As I mentioned last week, farms in my part of southwestern Ontario near Toronto in Canada have taken to making statements with front yard lawn art, often made up of stylish rocks, even boulders, but also old bicycles, cars and trucks and even tractors. In the case of the farm shown above, an old wagon with two rusty milk cans aboard are situated on the lawn in front of an old stone farmhouse. There are dozens of stone farmhouses in the Stratford area. – JH

Caution: Ditch Diggers At Work

By Jim Hagarty

My best friend and I were well familiar with the ditches along the almost two miles or so from our farms to the crossroads of Bornholm northwest of Stratford when we were growing up. On a warm summer’s day, he would walk on one side of the road, I on the other, and we’d scour the ditches for bottles that we could cash in at the store or the nearby gas station for pop and potato chips. A regular-sized eight-ounce or 10-ounce pop bottle would net us two cents while a large 28-ounce bottle would put five cents in our pockets.

Because motorists in those days would throw everything but the kitchen sink in the ditches as they drove along, we hardly ever ran out of a supply of refillable glass bottles to turn in. It didn’t take many to pay for our booty. I remember small bags of chips that cost a nickel, and pop that you could buy for seven or eight cents for a small bottle to 10 cents for a bigger one.

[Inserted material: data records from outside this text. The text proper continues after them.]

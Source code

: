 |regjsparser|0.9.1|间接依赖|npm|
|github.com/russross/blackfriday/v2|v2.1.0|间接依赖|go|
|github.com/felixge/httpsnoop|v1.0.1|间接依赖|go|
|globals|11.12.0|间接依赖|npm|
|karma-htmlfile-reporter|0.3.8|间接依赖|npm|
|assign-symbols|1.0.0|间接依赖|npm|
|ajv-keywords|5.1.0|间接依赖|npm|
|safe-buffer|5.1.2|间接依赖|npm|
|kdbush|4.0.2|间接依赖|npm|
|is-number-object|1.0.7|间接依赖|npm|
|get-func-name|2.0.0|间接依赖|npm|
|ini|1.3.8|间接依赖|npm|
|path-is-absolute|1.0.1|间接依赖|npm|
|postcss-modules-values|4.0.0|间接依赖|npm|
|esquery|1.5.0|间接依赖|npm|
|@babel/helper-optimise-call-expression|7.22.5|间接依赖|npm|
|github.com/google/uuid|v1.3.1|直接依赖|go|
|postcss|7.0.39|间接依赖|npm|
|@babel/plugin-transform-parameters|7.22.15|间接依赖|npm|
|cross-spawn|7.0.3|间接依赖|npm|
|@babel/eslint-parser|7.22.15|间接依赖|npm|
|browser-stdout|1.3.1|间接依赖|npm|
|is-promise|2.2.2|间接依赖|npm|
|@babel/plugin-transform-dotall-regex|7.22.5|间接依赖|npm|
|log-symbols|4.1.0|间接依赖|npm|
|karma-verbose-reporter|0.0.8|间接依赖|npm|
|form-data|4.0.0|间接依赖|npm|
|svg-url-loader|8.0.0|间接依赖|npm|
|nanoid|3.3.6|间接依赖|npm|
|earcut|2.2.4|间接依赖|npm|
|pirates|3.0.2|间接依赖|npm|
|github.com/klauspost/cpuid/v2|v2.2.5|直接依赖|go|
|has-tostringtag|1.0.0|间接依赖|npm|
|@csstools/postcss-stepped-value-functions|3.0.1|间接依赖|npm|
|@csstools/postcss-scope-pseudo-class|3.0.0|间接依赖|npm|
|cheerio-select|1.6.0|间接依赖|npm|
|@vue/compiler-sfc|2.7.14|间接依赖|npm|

Our treasure trove took a little bit of a hit one summer, however, when a man in the village started walking the ditches too. We weren’t too happy with this trespasser but we couldn’t do much about him. Our hauls began to dwindle and eventually, so did our interest in fishing the ditches for funds to pay for our habits.

I believe it was a short time after our ditch-digging days ended that we discovered the miracle of girls. We soon found that they were the only worthwhile subject of discussion and would be that for many years to follow.

Groaners Unlimited


  • Did you hear about the optometrist who fell into a lens grinder and made a spectacle of himself?

  • There were two ships. One had red paint, one had blue paint. They collided. At last report, the survivors were marooned.

  • The other day I sent my girlfriend a huge pile of snow. I rang her up and asked, “Did you get my drift?”

  • Why is Saudi Arabia free of mental illness? There are nomad people there.

  • When I was in the supermarket I saw a man and a woman wrapped in a barcode. I asked, “Are you two an item?”

  • I went to the butchers the other day and I bet him $50 that he couldn’t reach the meat off the top shelf. He said, ‘no, the steaks are too high.’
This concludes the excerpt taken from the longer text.